On 2 June 2016, JGL commenced proceedings in the Supreme Court of Victoria and from 30 August to 5 September a five (5) day trial ensued[1]. During the trial the fundamental issue for consideration was whether the postemployment restraints in Ms Peck’s contract were enforceable. The restraints restricted Ms Peck from working with 50 brands/entities for a maximum period of 24 months and a minimum period of 12 months.

The restraints operated to restrict Ms Peck from engaging in, assisting or advising in respect of or carrying on any activity:

  • which was the same as, or similar to, any part of the speciality brand and fashion business of JGL in which Ms Peck was involved, or in respect of which she received confidential information (First Limb); or
  • for or on behalf of any of the 50 entities (including Cotton On) listed in Annexure A, including their assignees, successors or transmittees (Second Limb).

At trial JGL claimed that Ms Peck had been exposed to intimate knowledge of JGL’s business operations during her tenure and was therefore “indelibly fixed” with JGL’s confidential information. It then sought to have the court read down the restraint to apply only to Ms Peck’s prospective employment at Cotton On, which it submitted was reasonable given the “fierce” competition between the two companies.

The DECISION

His Honour Justice Michael McDonald accepted that Ms Peck had been privy to highly sensitive commercial information during her employment with JGL. He further accepted that JGL had a legitimate interest in protecting that information. Nonetheless, he found that the evidence presented did not advance JGL’s case that the restraints imposed on Ms Peck were necessary to afford such protection.

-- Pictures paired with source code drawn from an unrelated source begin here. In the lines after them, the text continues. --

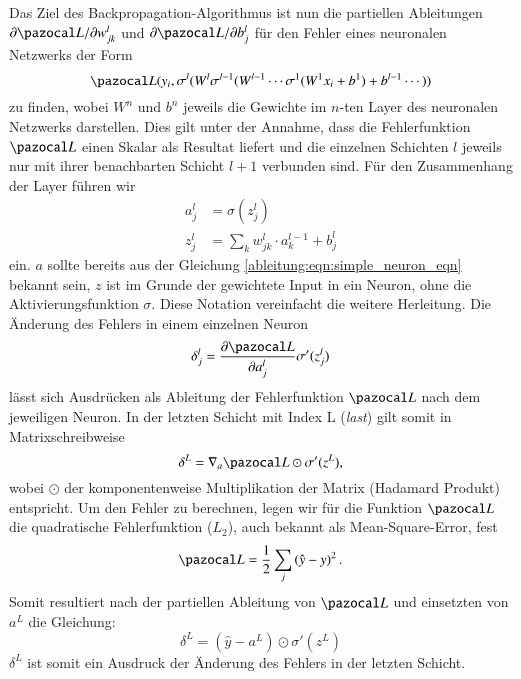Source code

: Das Ziel des Backpropagation-Algorithmus ist nun die partiellen Ableitungen $\partial \Lb / \partial w^l_{jk}$ und $\partial \Lb / \partial b^l_j$ für den Fehler eines neuronalen Netzwerks der Form
\begin{equation}
\Lb(y_{i}, \sigma^{l}(W^{l}\sigma^{l-1}(W^{l-1}\cdots \sigma^{1}(W^{1}x_i+b^{1}) + b^{l-1} \cdots ) )
\end{equation}
zu finden, wobei $W^{n}$ und $b^{n}$ jeweils die Gewichte im $n$-ten Layer des neuronalen Netzwerks darstellen. Dies gilt unter der Annahme, dass die Fehlerfunktion $\Lb$ einen Skalar als Resultat liefert und die einzelnen Schichten $l$ jeweils nur mit ihrer benachbarten Schicht $l+1$ verbunden sind.
Für den Zusammenhang der Layer führen wir
\begin{equation}
	\begin{split}
		a^l_j &= \sigma(z^l_j) \\
		z^l_j &= \sum\limits_{k}w^{l}_{jk} \cdot a^{l-1}_{k}+b^{l}_{j}
	\end{split}
\end{equation}
ein. $a$ sollte bereits aus der Gleichung \ref{ableitung:eqn:simple_neuron_eqn} bekannt sein, $z$ ist im Grunde der gewichtete Input in ein Neuron, ohne die Aktivierungsfunktion $\sigma$. Diese Notation vereinfacht die weitere Herleitung. Die Änderung des Fehlers in einem einzelnen Neuron
\begin{equation}
	\delta^{l}_{j} = \frac{\partial \Lb}{\partial a^{l}_{j}} \sigma'(z^l_j)
\end{equation}
lässt sich Ausdrücken als Ableitung der Fehlerfunktion $\Lb$ nach dem jeweiligen Neuron. In der letzten Schicht mit Index L (\textit{last}) gilt somit in Matrixschreibweise
\begin{equation}
	\delta^{L} = \nabla_a \Lb \odot \sigma'(z^L) \text{,}
\end{equation}
wobei $\odot$ der komponentenweise Multiplikation der Matrix (Hadamard Produkt) entspricht. 
Um den Fehler zu berechnen, legen wir für die Funktion $\Lb$ die quadratische Fehlerfunktion ($L_2$), auch bekannt als Mean-Square-Error, fest
\begin{equation}
	\Lb = \frac{1}{2} \sum_j \left( \hat{y} - y \right)^2 \text{.}
\end{equation}
Somit resultiert nach der partiellen Ableitung von $\Lb$ und einsetzten von $a^L$ die Gleichung:
\begin{equation}
	\delta^{L} = (\hat{y} - a^L) \odot \sigma'(z^L)
\end{equation}
$\delta^L$ ist somit ein Ausdruck der Änderung des Fehlers in der letzten Schicht.

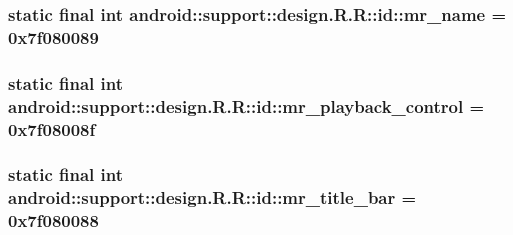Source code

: \hypertarget{classandroid_1_1support_1_1design_1_1_r_1_1id_968d09b9a04aac815bfd4d3f5c75ef39}{
\subsubsection[{mr\_\-name}]{\setlength{\rightskip}{0pt plus 5cm}static final int android::support::design.R.R::id::mr\_\-name = 0x7f080089}}
\label{classandroid_1_1support_1_1design_1_1_r_1_1id_968d09b9a04aac815bfd4d3f5c75ef39}


\hypertarget{classandroid_1_1support_1_1design_1_1_r_1_1id_1d3c2881da49fbb4119136c80c843dac}{
\subsubsection[{mr\_\-playback\_\-control}]{\setlength{\rightskip}{0pt plus 5cm}static final int android::support::design.R.R::id::mr\_\-playback\_\-control = 0x7f08008f}}
\label{classandroid_1_1support_1_1design_1_1_r_1_1id_1d3c2881da49fbb4119136c80c843dac}


\hypertarget{classandroid_1_1support_1_1design_1_1_r_1_1id_5560638a41ec9c52ecb391c3e01cc572}{
\subsubsection[{mr\_\-title\_\-bar}]{\setlength{\rightskip}{0pt plus 5cm}static final int android::support::design.R.R::id::mr\_\-title\_\-bar = 0x7f080088}}
\label{classandroid_1_1support_1_1design_1_1_r_1_1id_5560638a41ec9c52ecb391c3e01cc572}


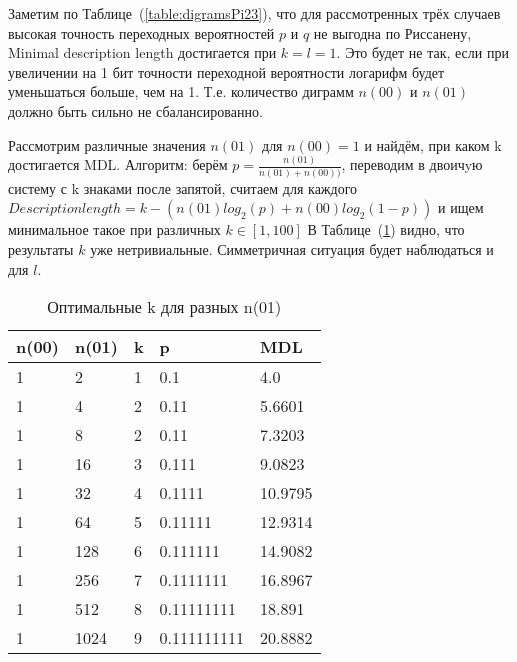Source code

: \documentclass[12pt]{article}
\begin{document}
	Заметим по Таблице~(\ref{table:digramsPi23}), что для рассмотренных трёх случаев высокая точность переходных вероятностей $p$ и $q$ не выгодна по Риссанену, Minimal description length достигается при $k=l=1$. Это будет не так, если при увеличении на 1 бит точности переходной вероятности логарифм будет уменьшаться больше, чем на 1. Т.е. количество диграмм $n(00)$ и $n(01)$ должно быть сильно не сбалансированно. %
	
	Рассмотрим различные значения $n(01)$ для $n(00)=1$ и найдём, при каком k достигается MDL. Алгоритм: берём $p = \frac{n(01)}{n(01)+n(00))}$, переводим в двоичyю систему с k знаками после запятой, считаем для каждого $Description length = k - (n(01)log_2(p)+n(00)log_2(1-p))$ и ищем минимальное такое при различных $k\in[1,100]$ В Таблице~(\ref{table:n00n01}) видно, что результаты $k$ уже нетривиальные. Симметричная ситуация будет наблюдаться и для $l$.
	
	\begin{table}[!h]
		\caption{Оптимальные k для разных n(01)}
		\label{table:n00n01}
		\begin{center}
			\begin{tabular}{|l|l|l|l|l|}
				\hline
				n(00) & n(01) & k & p & MDL \\
				\hline
				1 & 2 & 1 & 0.1 & 4.0 \\ 
				\hline 
				1 & 4 & 2 & 0.11 & 5.6601 \\ 
				\hline 
				1 & 8 & 2 & 0.11 & 7.3203 \\ 
				\hline 
				1 & 16 & 3 & 0.111 & 9.0823 \\ 
				\hline 
				1 & 32 & 4 & 0.1111 & 10.9795 \\ 
				\hline 
				1 & 64 & 5 & 0.11111 & 12.9314 \\ 
				\hline 
				1 & 128 & 6 & 0.111111 & 14.9082 \\ 
				\hline 
				1 & 256 & 7 & 0.1111111 & 16.8967 \\ 
				\hline 
				1 & 512 & 8 & 0.11111111 & 18.891 \\ 
				\hline 
				1 & 1024 & 9 & 0.111111111 & 20.8882 \\ 
				\hline 
			\end{tabular}
		\end{center}
	\end{table}
	
	
\end{document}
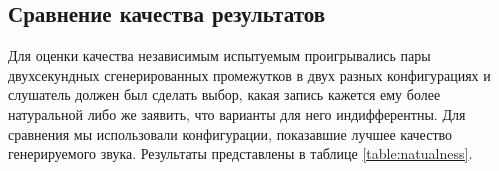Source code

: \documentclass[../diploma.tex]{subfiles}
\begin{document}


\subsection{Сравнение качества результатов}
Для оценки качества независимым испытуемым проигрывались пары двухсекундных сгенерированных промежутков в двух разных конфигурациях и слушатель должен был сделать выбор, какая запись кажется ему более натуральной либо же заявить, что варианты для него индифферентны.
Для сравнения мы использовали конфигурации, показавшие лучшее качество генерируемого звука.
Результаты представлены в таблице \ref{table:natualness}.

\end{document}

In assessing the reasonableness of the restraint Justice McDonald observed that the First Limb of the restraint effectively prevented Ms Peck from being employed by any retailer of apparel or stationary, in any capacity. Properly construed, this would encompass a scenario where Ms Peck was engaged as a checkout operator or a shelf stacker.

Further, his Honour observed that enforcing the Second Limb of the restraint would limit Ms Peck from engaging in employment with any of the 50 companies and/or their related entities, including employment in a position in which confidential information of JGL would be of no relevance to a new employer. Justice McDonald used the example of listed competitor, Target, which is owned by West Australian conglomerate Wesfarmers. He suggested that the proper construction of the clause was so broad it would arguably prevent Ms Peck from working in a Wesfarmers operated coal mine.

Finally, Justice McDonald highlighted that the cascading restraint period ranging from 12 – 24 months was unreasonable; having regard for the 1 month notice period upon which Ms Peck’s employment could have been terminated during her initial 6 month probation.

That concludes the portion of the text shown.